I stored JSON in PostgreSQL for two years before I realized I was doing it wrong. I mean, I had a column called metadata typed as TEXT. I was stringifying before insert and parsing after select. It worked. It was also slow, unqueryable, and frankly embarrassing. JSONB fixes all of that and most people still treat it like a blob they dump things into.
Here are the 5 JSONB things I use on actual production tables.
1. Use JSONB, Not JSON
The JSON type stores text. JSONB stores a binary parsed representation. The difference: JSONB supports indexing, JSON does not.

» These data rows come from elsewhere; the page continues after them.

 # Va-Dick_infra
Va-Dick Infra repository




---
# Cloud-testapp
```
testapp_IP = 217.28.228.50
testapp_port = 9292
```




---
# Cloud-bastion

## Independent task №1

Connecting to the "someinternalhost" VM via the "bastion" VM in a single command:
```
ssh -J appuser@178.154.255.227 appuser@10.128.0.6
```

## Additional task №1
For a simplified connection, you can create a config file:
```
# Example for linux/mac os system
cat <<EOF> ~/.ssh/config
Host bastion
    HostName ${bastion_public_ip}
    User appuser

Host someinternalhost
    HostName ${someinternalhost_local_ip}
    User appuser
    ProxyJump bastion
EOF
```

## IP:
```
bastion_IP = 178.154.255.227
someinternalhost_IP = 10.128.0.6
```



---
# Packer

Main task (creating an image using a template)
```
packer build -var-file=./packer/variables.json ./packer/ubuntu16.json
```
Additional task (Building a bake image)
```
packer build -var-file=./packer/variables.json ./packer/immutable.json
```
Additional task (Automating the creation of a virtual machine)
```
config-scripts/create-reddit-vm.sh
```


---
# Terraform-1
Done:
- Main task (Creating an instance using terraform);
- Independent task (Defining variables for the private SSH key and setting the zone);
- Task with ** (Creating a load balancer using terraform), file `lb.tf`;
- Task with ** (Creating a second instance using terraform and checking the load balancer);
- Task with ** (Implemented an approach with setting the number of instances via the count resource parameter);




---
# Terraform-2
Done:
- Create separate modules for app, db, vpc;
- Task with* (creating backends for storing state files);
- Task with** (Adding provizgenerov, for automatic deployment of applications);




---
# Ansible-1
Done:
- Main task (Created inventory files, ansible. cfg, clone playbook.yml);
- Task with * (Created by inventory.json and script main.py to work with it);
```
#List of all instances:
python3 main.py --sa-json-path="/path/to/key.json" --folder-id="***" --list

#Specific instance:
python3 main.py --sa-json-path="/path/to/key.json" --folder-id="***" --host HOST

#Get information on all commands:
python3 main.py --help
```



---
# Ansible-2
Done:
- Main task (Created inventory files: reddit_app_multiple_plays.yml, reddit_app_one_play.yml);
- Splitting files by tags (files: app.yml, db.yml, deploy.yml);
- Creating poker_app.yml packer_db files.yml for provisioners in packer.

That is the entire point. If you need to query inside the column, JSONB. If you are literally never searching inside it, I guess JSON is fine. I have never encountered that situation.
CREATE TABLE events (
id SERIAL PRIMARY KEY,
payload JSONB NOT NULL DEFAULT '{}'
);
-- This works on JSONB, not on JSON
CREATE INDEX idx_payload_type ON events ((payload->>'type'));2. Arrow Operators: -> vs ->>
I mixed these up constantly at first. -> returns JSONB. ->> returns text. That is the whole distinction. Use -> when you want to keep chaining into nested keys. Use ->> when you want a value you can compare with =, LIKE, or cast to a number.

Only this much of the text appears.